- Theatrical release poster
- Directed by: Marc Klasfeld
- Screenplay by: Stephen Susco; Spencer Mandel; Dikega Hadnot;
- Based on: Creepers by David Morrell
- Produced by: Jordan Schur
- Starring: Jake Manley; Adeline Rudolph; Francesca Reale; Laurence O'Fuarain; Nicholas Hamilton; Javier Botet; Kai Caster; Shane Paul McGhie;
- Cinematography: Yon Thomas
- Edited by: Patrick J. Smith
- Music by: Blitz//Berlin
- Production companies: Lionsgate; Suretone Pictures;
- Distributed by: Lionsgate
- Release date: March 20, 2026;
- Running time: 91 minutes
- Country: United States
- Language: English
- Budget: $7 million

= Do Not Enter (2026 film) =

2026 film by Marc Klasfeld

Do Not Enter is a 2026 American horror thriller film directed by Marc Klasfeld and written by Stephen Susco, Spencer Mandel and Dikega Hadnot. It is based on David Morrell's 2005 novel Creepers. The film stars Jake Manley, Adeline Rudolph in her film debut, Francesca Reale, Laurence O'Fuarain, Nicholas Hamilton, Javier Botet, Kai Caster, and Shane Paul McGhie.

Do Not Enter was released by Lionsgate on March 20, 2026.
==Plot==
The "Creepers", an urbex group led by Rick alongside his girlfriend Diane, Vern, Cora, and JD, fail to gain traction on their videos.

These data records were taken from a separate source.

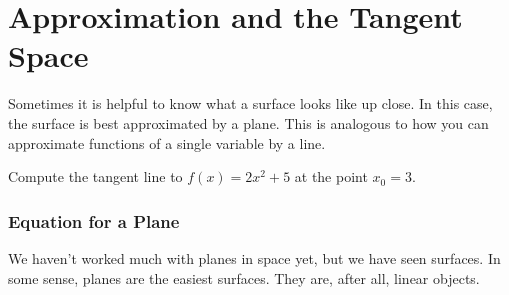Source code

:                  \section{Approximation and the Tangent Space}
                                        Sometimes it is helpful to know what a surface looks like up close.  In this case, the surface is best approximated by a plane.  This is analogous to how you can approximate functions of a single variable by a line.
                                        
                                        \begin{exercise}
                                        Compute the tangent line to $f(x)=2x^2+5$ at the point $x_0=3$.
                                        \end{exercise}
                                        
                                        \subsubsection{Equation for a Plane}
                                        
                                        We haven't worked much with planes in space yet, but we have seen surfaces.  In some sense, planes are the easiest surfaces.  They are, after all, linear objects.
                                        
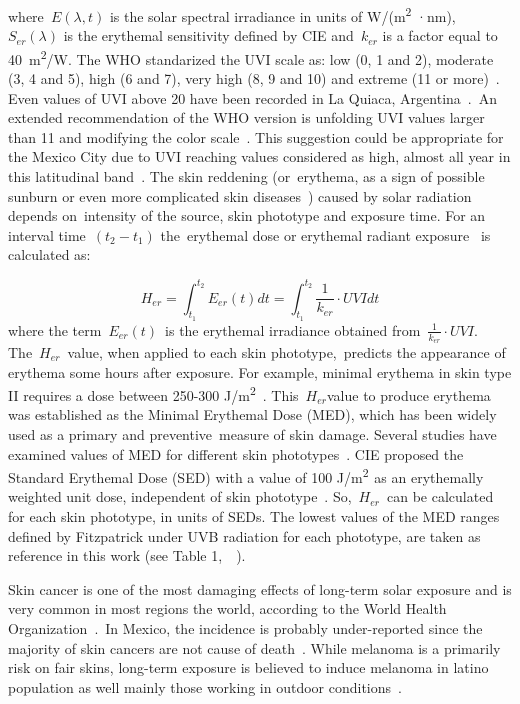 \documentclass{article}
\begin{document}
where\emph{~\(E\left(\lambda,t\right)\)} is the solar spectral irradiance in
units of W/(m\textsuperscript{2} ·nm),~\emph{~\(S_{er}\left(\lambda\right)\)} is the
erythemal sensitivity defined by CIE and~\(k_{er}\) is a factor
equal to 40~m\textsuperscript{2}/W. The WHO standarized the UVI scale
as: low (0, 1 and 2), moderate (3, 4 and 5), high (6 and 7), very high
(8, 9 and 10) and extreme (11 or more)~\cite{2002}. Even values
of UVI above 20 have been recorded in La Quiaca,
Argentina~\cite{Cede_2002}.~An extended recommendation of the WHO
version is unfolding UVI values larger than 11 and modifying the color
scale~\cite{Zaratti_2014}. This suggestion could be appropriate for the
Mexico City due to UVI reaching values considered as high, almost all
year in this latitudinal band~\cite{Tanskanen_2006,Herman_2010}. The skin reddening
(or~erythema, as a sign of possible sunburn or even more complicated
skin diseases~\cite{kukita1974}) caused by solar radiation depends
on~intensity of the source, skin phototype and exposure time. For an
interval time~\((t_2-t_1)\) the~erythemal dose or erythemal radiant
exposure~\cite{Braslavsky_2007} is calculated as:

\begin{equation}
    H_{er}=\int_{t_{1}}^{t_{2}}{E_{er}(t)} dt=\int_{t_{1}}^{t_{2}}{\frac{1}{k_{er}}\cdot UVI} dt
\end{equation}
where the term~\(E_{er}(t)\)~is
the erythemal irradiance obtained from~\(\frac{1}{k_{er}}\cdot UVI\).
The~\(H_{er}\)~value, when applied to each skin
phototype,~predicts the appearance of erythema some hours after
exposure. For example, minimal erythema in skin type II requires a dose
between 250-300 J/m\textsuperscript{2}~\cite{Fitzpatrick1988,Molina_2010,Perez2014,Serrano_2017,Lehmann_2019}.
This~\(H_{er}\)value to produce erythema was established as the
Minimal Erythemal Dose (MED), which has been widely used as a primary
and preventive~measure of skin damage. Several studies have examined
values of MED for different skin phototypes~\cite{MacKie_2000,Meinhardt2008,Miller2012}. CIE
proposed the Standard Erythemal Dose (SED) with a value of 100
J/m\textsuperscript{2~}as an erythemally weighted unit dose, independent
of skin phototype~\cite{organization2014}. So,~\(H_{er}\)~can be
calculated for each skin phototype, in units of SEDs. The lowest values
of the MED ranges defined by Fitzpatrick under UVB radiation for each
phototype, are taken as reference in this work (see Table
1,~~\cite{Fitzpatrick1988}).

Skin cancer is one of the most damaging effects of long-term solar
exposure and is very common in most regions the world, according to the
World Health Organization~\cite{2002}.~In Mexico, the incidence
is probably under-reported since the majority of skin cancers are not
cause of death~\cite{jm2011}. While melanoma is a primarily risk on
fair skins, long-term exposure is believed to induce melanoma in latino
population as well mainly those working in outdoor
conditions~\cite{Rouhani_2008}.
\end{document}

JD leaves the group to join another urbex group called the "Scavengers," consisting of Tod and Mack. Rick suggests that they explore The Paragon, an abandoned hotel rumored to be where gangster Meyer Lansky stashed $300 million. They watch a video by JD taunting them.

Vice News reporter Frank Balenger sees Diane's post announcing their upcoming exploration and joins the Creepers, despite Rick and Vern's distrust. They break into The Paragon and enter the lobby, where a chandelier nearly crushes Cora. Diane splits off from the group and is attacked by a creature. Rick tells the group that Diane isn't answering her phone and to search for her. Cora tells Frank that Rick and Diane's relationship is strained, and that Rick is given the illusion of leadership because he supplies their equipment. She notices Frank's wedding band, to which Frank replies that he has a wife named Amanda.

While searching for Diane, Vern and Cora find a news report of The Paragon's last owner going missing after his wife's murder. Meanwhile, Rick's leg gets caught in a bear trap while looking with Frank. They return to the lobby and find various electronics strung on a large tree, including Diane's phone. They watch Diane's last video and hear more rumbling. Suddenly, they are ambushed by the Scavengers and held at gunpoint. JD is disturbed as Tod and Mack harass Cora. Tod pulls out Diane's bandana, causing Rick to attack him. Tod offers Rick the bandana before suddenly throwing him off the balcony. Frank then tells Tod that Rick had the only copy of The Paragon's floor plan. They go to the lower levels where they seemingly find Rick's body. Cora traverses over the collapsed floor separating them from the body, but discovers that it is a skeleton. Tod then shoots the wire that Cora used to swing over, abandoning her.

The group enters room 733 after hearing noises from it. Inside, they find a closet where a terrified young woman emerges. Frank recognizes her as Amanda's friend Beth, whom she explored the hotel with. Beth warns them that something is coming, and they are attacked by a pale, gaunt creature who kills JD. Diane awakens in an ornate room and finds a Satanic ritual book. Cora finds Rick, who is still alive, but they are attacked by the creature. Cora flees to the security room, where she sees a dead body and Diane on the security cameras. Cora watches a VHS tape detailing a ritual in which a person consumes a human heart. Meanwhile, Tod and Mack find the room containing Laskey's cash, but Mack panics and runs away. While fleeing, he dies after running into a razor wire trap. The creature finds Tod, ripping his heart out and consuming it.

Diane reads the book, discovering that The Paragon's owner sacrificed his wife to obtain immortality and supernatural powers. Cora warns Vern and Frank via walkie-talkie that the creature is coming for them. Vern reunites with Cora, but they are separated from Frank. Frank finds Amanda's corpse, finds Vern and Cora, and offers to search for Diane. Diane pretends to be the creature's wife to participate in the ritual, but uses the book to attack it. Frank sees the creature attacking Diane and tackles it over the balcony, killing himself and the creature.

Cora tells Diane that Rick sacrificed himself to save Cora. Diane looks for Rick, finding him alive. The Creepers hug, claim the money, and become famous. While on the way to their next exploration site, they dedicate it to Frank. Rick then reveals that he kept some of the money, giving it to the rest of the crew.

==Production==
On July 11, 2022, it was announced that Lionsgate and Suretone Pictures would co-finance the film, then titled Creepers, with Klasfeld serving as director.

On July 29, 2022, it was announced that Manley, Rudolph, Reale, O'Fuarain, Hamilton, Botet, Caster and Skylan Brooks were cast in the film.

In August 2022, it was announced that McGhie replaced Brooks and that filming occurred in Bulgaria. Later that same month, it was announced that Cook and Shank were cast in the film.

==Release==
Do Not Enter was released in the United States on March 20, 2026, taking the original release date of I Can Only Imagine 2.

==Reception==
George and Josh Bate of ScreenAnarchy gave the film a negative review, describing the film as "excruciatingly dull, unintentionally silly, and a viewing experience to avoid at all costs". On Common Sense Media, Jose Solis gave the film a positive review, writing that "this is a gorier version of the [Scooby-Doo] classic cartoon, monster included."